- **The task**
Report each line of the listing below that holds "mathcal".

- **Provided entries**
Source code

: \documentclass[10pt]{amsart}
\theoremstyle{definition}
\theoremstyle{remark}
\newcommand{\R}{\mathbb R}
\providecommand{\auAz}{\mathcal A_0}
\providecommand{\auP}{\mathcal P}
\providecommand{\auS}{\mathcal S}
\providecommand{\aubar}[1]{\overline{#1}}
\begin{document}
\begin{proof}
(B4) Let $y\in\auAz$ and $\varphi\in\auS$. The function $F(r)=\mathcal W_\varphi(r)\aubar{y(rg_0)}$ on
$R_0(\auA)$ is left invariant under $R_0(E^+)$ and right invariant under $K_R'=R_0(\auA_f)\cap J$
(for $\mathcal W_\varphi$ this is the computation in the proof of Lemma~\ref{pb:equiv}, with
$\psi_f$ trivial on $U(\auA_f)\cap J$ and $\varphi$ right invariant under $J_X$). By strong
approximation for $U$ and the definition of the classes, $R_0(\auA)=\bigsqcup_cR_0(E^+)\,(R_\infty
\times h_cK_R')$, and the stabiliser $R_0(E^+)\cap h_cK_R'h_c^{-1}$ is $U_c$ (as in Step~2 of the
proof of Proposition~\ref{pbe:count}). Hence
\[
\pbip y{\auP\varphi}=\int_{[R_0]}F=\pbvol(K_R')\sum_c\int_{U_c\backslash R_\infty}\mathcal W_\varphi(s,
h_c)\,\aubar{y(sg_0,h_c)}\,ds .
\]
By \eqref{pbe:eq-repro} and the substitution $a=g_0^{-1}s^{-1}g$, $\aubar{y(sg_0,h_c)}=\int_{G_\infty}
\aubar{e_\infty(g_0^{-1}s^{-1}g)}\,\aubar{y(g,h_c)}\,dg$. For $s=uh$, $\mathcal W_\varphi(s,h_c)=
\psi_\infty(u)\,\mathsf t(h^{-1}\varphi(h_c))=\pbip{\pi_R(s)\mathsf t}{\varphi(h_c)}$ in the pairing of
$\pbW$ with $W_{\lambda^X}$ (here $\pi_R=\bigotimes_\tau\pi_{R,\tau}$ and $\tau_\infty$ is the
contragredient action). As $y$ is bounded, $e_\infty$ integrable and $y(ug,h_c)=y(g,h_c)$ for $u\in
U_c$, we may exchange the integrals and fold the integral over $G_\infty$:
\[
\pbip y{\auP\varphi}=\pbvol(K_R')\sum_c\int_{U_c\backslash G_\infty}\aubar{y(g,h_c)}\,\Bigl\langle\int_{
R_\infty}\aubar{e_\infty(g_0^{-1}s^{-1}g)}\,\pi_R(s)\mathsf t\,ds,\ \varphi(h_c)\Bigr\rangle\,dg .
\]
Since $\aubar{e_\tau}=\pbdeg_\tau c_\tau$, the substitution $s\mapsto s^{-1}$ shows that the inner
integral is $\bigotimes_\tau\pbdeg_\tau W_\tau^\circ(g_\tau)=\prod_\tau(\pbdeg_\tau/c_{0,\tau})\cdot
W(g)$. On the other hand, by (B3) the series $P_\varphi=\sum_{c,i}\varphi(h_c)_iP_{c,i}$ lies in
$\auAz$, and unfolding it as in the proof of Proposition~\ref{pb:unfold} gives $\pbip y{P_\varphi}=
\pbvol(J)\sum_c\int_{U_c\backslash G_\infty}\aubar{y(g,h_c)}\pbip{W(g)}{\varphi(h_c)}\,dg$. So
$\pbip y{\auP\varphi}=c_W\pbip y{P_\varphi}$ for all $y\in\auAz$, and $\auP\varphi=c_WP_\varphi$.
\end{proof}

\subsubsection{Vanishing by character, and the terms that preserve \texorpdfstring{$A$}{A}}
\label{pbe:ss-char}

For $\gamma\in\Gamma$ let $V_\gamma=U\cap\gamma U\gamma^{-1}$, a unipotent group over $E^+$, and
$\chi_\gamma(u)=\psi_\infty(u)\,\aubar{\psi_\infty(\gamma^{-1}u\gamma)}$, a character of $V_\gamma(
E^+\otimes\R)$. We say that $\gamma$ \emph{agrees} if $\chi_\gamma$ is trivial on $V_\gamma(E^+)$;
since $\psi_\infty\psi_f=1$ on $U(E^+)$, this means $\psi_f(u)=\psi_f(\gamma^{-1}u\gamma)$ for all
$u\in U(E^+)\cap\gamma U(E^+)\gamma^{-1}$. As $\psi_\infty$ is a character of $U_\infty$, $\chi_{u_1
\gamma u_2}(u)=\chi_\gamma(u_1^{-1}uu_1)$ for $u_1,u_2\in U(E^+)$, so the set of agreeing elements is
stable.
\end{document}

- **Worked solution**
\providecommand{\auAz}{\mathcal A_0}
\providecommand{\auP}{\mathcal P}
\providecommand{\auS}{\mathcal S}
(B4) Let $y\in\auAz$ and $\varphi\in\auS$. The function $F(r)=\mathcal W_\varphi(r)\aubar{y(rg_0)}$ on
(for $\mathcal W_\varphi$ this is the computation in the proof of Lemma~\ref{pb:equiv}, with
\pbip y{\auP\varphi}=\int_{[R_0]}F=\pbvol(K_R')\sum_c\int_{U_c\backslash R_\infty}\mathcal W_\varphi(s,
\aubar{e_\infty(g_0^{-1}s^{-1}g)}\,\aubar{y(g,h_c)}\,dg$. For $s=uh$, $\mathcal W_\varphi(s,h_c)=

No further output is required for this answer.